_What you need to do_
Please set down exactly the lines of the listing below from the line containing "[tetra]: https://github.com/17cupsofcoffee/tetra" through the line containing "[@moletrooper]: https://twitter.com/moletrooper", both lines included, leaving out all other lines.

_Supplied records_
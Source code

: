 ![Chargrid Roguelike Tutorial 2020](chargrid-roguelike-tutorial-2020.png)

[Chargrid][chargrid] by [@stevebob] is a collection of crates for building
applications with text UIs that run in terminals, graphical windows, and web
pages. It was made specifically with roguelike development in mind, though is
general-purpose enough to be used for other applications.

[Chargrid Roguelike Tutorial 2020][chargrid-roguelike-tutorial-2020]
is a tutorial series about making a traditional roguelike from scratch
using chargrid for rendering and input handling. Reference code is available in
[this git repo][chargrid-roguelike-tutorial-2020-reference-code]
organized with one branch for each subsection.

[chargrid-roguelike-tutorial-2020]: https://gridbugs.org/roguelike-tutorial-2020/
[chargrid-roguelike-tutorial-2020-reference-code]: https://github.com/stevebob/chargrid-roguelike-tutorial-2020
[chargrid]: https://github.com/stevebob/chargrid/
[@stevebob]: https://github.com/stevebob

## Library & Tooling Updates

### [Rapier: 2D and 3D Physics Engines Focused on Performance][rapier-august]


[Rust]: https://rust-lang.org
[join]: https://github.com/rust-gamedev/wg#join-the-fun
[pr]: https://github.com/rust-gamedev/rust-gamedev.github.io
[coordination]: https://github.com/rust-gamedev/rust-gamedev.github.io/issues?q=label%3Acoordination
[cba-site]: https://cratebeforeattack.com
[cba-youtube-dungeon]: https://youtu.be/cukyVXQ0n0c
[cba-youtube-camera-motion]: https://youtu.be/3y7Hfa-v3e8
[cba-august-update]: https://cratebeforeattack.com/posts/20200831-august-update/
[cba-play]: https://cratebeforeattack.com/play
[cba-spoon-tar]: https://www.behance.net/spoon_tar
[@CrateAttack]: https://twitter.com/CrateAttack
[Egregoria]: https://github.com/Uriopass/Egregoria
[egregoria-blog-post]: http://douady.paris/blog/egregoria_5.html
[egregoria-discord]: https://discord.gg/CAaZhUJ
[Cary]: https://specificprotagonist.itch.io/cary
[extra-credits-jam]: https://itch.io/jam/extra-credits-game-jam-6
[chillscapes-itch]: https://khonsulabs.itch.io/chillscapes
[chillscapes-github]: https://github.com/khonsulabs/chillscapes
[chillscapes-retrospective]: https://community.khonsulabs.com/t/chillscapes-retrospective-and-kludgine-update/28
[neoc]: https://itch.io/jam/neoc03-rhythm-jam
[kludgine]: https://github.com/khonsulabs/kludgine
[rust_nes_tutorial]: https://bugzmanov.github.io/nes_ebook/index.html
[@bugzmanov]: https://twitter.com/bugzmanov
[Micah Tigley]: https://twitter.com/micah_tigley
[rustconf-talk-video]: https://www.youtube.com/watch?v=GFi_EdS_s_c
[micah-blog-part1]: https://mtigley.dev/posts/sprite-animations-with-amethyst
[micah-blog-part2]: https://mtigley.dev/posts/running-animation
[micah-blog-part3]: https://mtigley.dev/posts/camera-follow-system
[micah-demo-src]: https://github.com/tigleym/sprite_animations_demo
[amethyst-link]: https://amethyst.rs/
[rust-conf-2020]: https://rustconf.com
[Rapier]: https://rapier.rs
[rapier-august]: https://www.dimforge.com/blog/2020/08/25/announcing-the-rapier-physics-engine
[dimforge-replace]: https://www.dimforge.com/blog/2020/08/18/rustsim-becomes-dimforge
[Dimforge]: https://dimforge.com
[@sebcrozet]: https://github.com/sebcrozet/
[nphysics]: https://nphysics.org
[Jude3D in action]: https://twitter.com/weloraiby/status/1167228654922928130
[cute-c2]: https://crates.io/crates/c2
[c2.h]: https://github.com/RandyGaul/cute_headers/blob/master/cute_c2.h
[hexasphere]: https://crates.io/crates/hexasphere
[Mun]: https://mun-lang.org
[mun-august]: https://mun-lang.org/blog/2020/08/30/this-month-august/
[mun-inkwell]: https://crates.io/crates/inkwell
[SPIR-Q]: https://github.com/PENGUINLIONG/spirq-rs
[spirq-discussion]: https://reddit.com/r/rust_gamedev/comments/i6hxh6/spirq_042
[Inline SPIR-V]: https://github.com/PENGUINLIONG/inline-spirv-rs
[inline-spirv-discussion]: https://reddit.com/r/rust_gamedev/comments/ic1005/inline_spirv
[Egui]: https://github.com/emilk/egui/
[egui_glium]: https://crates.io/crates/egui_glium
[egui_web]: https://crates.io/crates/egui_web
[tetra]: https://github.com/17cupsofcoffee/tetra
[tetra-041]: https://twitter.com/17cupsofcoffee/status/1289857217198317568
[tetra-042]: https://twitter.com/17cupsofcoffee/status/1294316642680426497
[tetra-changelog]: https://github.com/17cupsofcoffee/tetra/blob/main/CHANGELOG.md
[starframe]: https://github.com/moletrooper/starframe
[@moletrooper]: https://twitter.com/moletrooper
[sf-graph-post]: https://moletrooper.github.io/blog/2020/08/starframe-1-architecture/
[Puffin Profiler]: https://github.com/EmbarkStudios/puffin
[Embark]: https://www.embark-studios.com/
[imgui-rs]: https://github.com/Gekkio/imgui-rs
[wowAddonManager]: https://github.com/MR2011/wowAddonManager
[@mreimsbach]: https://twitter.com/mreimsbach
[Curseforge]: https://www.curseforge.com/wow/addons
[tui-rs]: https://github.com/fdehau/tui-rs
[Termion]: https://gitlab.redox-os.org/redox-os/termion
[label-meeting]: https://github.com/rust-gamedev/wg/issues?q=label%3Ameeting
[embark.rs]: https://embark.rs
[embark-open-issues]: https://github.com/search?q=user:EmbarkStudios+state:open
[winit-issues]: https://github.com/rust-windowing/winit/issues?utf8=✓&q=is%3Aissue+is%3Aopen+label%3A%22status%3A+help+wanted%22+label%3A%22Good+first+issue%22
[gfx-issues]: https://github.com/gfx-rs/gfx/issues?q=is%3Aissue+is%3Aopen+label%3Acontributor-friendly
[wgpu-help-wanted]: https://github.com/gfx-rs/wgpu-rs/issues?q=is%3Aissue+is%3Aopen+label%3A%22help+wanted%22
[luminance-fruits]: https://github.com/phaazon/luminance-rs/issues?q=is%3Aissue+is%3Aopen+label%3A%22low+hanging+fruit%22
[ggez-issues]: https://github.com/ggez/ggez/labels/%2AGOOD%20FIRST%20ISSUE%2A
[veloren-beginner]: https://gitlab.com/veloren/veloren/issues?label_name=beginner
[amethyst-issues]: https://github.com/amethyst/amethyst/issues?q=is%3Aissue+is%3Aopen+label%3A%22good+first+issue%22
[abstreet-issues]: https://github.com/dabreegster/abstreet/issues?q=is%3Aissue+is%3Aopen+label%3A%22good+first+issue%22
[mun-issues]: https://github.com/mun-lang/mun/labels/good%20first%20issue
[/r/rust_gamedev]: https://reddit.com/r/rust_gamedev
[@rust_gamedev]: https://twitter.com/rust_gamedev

_Answer space_
[tetra]: https://github.com/17cupsofcoffee/tetra
[tetra-041]: https://twitter.com/17cupsofcoffee/status/1289857217198317568
[tetra-042]: https://twitter.com/17cupsofcoffee/status/1294316642680426497
[tetra-changelog]: https://github.com/17cupsofcoffee/tetra/blob/main/CHANGELOG.md
[starframe]: https://github.com/moletrooper/starframe
[@moletrooper]: https://twitter.com/moletrooper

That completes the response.